Councillors rejected the write-off of more than R137m in untraceable expenditure, pushing back against officials who cited the five-year record-keeping rule of the Financial Intelligence Centre Act (Fica) to justify abandoning the recovery of contract documentation.

The public accounts committee has been trying for months to reduce the city’s unauthorised, irregular and wasteful expenditure, which totals about R30bn.

The amount is the highest of any municipality in the country and has placed the metro in the crosshairs of the National Treasury, which has previously threatened to withhold the city’s equitable-share allocations.

Of the R30bn, R2.6bn is set to be written off in terms of “limitation of scope” after audit files linked to the contracts could not be located.

Limitation-of-scope findings occur when auditors cannot gather sufficient evidence to verify financial records, potentially resulting in qualified audits.

Public accounts committee chair Luxolo Namette criticised the quality and number of reports presented, noting that only three items appeared on the agenda after one was found to be a duplicate.

“Technical committees were established in the 2024/2025 financial year, but no progress has been made,” Namette said.

“Deferred reports that were sent back to departments for corrections are still not coming back.”

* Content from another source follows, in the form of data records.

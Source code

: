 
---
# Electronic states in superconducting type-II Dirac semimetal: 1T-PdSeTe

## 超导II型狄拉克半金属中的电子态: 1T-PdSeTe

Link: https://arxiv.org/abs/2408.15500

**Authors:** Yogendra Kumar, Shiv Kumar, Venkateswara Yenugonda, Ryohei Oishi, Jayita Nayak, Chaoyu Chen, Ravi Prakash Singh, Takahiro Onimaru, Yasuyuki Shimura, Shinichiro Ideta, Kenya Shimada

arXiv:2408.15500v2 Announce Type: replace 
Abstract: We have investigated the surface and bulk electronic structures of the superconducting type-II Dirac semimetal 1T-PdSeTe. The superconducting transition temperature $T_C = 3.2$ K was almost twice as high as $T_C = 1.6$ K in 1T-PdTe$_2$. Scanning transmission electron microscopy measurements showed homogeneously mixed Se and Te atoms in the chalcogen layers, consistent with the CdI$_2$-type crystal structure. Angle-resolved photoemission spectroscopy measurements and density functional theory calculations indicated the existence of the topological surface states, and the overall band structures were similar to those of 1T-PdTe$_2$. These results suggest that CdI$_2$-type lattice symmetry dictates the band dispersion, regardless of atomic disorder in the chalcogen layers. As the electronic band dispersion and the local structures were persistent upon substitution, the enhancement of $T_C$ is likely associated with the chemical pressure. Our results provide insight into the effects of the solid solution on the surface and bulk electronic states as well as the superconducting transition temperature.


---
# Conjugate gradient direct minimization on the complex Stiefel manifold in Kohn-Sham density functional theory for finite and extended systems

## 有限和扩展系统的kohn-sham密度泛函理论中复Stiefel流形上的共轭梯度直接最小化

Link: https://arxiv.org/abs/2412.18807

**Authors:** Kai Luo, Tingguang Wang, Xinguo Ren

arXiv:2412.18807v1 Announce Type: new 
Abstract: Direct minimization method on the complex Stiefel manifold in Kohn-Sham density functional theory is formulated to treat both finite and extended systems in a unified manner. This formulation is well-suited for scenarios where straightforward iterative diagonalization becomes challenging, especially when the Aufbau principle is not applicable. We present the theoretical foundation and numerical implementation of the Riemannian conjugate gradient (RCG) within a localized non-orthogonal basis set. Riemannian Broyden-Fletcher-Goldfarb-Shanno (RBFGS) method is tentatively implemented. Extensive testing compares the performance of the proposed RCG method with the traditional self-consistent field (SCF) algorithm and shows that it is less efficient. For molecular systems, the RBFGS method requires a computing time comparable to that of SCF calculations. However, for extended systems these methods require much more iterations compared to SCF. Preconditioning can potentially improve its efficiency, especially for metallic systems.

The meeting nearly collapsed after councillors called for the remaining items to be deferred, arguing that the reports lacked sufficient information required before the committee could recommend them to the council.

DA councillor Gert Engelbrecht said it was evident that the reports had not even passed through the city manager’s office for vetting, as previously agreed.

“I stayed up under candlelight to go through these reports, yet the acting city manager cannot even read the agenda.

“We have been asking and pleading for competent agendas,” Engelbrecht said.

It was later agreed that the tabled reports would at least be discussed so councillors could make inputs.

One of the reports concerned a budget and treasury directorate item on a proposed R110m write-off of a municipal fleet-fuelling tender, which lapsed in the 2015/2016 financial year.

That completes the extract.